Columnists

Squirrel Spotting: 10 Things Not To Do To Your Salespeople

ColumnistsSep 08, 2020

Squirrel Spotting: 10 Things Not To Do To Your Salespeople

From not micro-managing to not making them managers, Peter Smith lists 10 things retailers should avoid if they want to hold onto their top salespeople.

peter-smith.jpg
Peter Smith is president of Memoire and Hearts On Fire. He is author of two books, “Hiring Squirrels,” and “Sell Something.” Connect with Smith on LinkedIn or at dublinsmith@yahoo.com.
I’ve written plenty about how to hire and manage salespeople.

So I thought it might be interesting to compile a list of what not to do when it comes to them.

Here’s a list of 10. Let me know if you have any suggestions to add; you can email them to me or leave them in the comments below.

1) Don’t Subject Them to an Up System
Your most talented salespeople should spend as much time as possible in front of customers.

Forcing them to take a number while less capable salespeople engage customers is frustrating for them and bad for business.

They give your company the best opportunity to make sales, and they give your customers the best opportunity to have a great experience.

2) Don’t Deny Them a Meritocracy
No matter what plan you use for compensation—base, commission, bonuses, etc.—make sure your best salespeople make the most money.

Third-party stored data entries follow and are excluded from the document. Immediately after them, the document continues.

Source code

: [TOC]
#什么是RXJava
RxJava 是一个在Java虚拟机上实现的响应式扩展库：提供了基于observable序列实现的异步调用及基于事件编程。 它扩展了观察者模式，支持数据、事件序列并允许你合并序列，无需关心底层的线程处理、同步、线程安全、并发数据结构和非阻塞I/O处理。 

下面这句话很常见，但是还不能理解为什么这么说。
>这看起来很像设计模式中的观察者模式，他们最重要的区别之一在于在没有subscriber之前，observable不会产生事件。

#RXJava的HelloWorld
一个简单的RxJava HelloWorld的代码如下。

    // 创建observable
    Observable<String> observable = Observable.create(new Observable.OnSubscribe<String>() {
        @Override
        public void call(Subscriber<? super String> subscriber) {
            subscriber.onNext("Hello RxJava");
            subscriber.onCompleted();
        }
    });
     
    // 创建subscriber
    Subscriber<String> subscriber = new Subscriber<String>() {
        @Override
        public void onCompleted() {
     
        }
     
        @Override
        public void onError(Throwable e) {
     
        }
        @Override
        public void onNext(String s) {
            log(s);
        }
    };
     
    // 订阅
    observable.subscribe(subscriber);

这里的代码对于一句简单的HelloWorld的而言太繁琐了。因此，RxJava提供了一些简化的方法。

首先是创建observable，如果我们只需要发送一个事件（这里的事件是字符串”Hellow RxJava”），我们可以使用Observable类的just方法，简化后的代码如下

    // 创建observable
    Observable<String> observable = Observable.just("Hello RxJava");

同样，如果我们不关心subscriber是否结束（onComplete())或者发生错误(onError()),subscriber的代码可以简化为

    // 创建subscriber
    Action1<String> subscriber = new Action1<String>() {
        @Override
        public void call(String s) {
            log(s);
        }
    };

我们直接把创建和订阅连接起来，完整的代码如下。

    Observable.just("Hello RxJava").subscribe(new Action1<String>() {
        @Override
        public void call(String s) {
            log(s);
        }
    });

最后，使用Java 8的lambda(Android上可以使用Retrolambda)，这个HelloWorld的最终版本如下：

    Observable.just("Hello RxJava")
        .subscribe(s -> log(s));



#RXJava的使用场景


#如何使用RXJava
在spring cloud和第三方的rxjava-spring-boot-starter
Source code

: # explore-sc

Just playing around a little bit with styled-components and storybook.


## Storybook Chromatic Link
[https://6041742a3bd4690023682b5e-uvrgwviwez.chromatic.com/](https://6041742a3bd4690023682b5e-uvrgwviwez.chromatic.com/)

Compensation plans designed to create a level playing field (i.e., we don’t pay commission but we all share the rewards equally), however well intentioned, miss the point entirely. It’s a great way to lose top salespeople.

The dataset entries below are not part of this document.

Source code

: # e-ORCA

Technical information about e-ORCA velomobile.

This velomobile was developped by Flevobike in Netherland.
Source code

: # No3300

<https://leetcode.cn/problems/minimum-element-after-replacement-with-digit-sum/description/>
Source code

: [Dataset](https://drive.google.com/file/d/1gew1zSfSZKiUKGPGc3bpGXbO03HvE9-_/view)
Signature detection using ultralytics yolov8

3) Don’t Load Them Up With Non-Selling Duties
Great salespeople should be in front of customers at every opportunity. Activities and tasks that remove them from your customers will cost you money.

It’s called lost business. Hire non-salespeople to do non-selling tasks and let salespeople sell, as that’s what drives business forward.

4) Don’t Inflict a Bad Manager on Them
Clichés are clichés for a reason. Good people don’t leave companies, they leave bad managers.

If you inflict a bad manager on a good sales team, you’re telling them you don’t really care about their welfare, their productivity or their job satisfaction.

5) Don’t Try To Change Them
Nobody is perfect and top salespeople are no different. They are, however, perfectly suited to sales and that’s what they should be celebrated for. Don’t waste time trying to fix their non-selling imperfections.

6) Don’t Paint Your Whole Team With the Same Brush
There is nothing more demotivating to top salespeople than a well-intentioned but misguided manager criticizing the entire team for under-performance.

You are, in effect, telling the best performers they are responsible not just for their own results, but for those of less capable coworkers that you hired.

7) Don’t Burn Them Out 
Even top performers need to switch off every now 
and again. They put tremendous pressure on themselves to perform, but they need a break every so often to avoid burnout.

That could be, for example, an occasional late-morning start, or a paid half day when they least expect it.

8) Don’t Micro-Manage Them
Good salespeople wake up motivated. They spend most of their time engaged in behaviors designed to make sales, and they spend most of their waking hours thinking about your customers.

Let them do what they do best and don’t try to micro-manage them.

9) Don’t Make Them a Manager
It is a rare case where salespeople step easily into a manager’s position.

The very ego that is necessary for their sales success often drives them in that direction, but they are fundamentally different roles. When making this change, you’ll more than likely be losing a top salesperson and gaining a poor manager.

10) Don’t Offer False Praise 
One of the greatest traits of top salespeople is their empathy—their ability to read people and situations. They see through false praise and inauthenticity as quickly as anyone on your team. 

Keep it real. 

Great salespeople are precious cargo and they should treated as such. 

They make up about 17 percent of all salespeople and the really good ones, what I describe as hybrids, account for about 4 percent of all salespeople. 

If you’ve got any, handle them with care.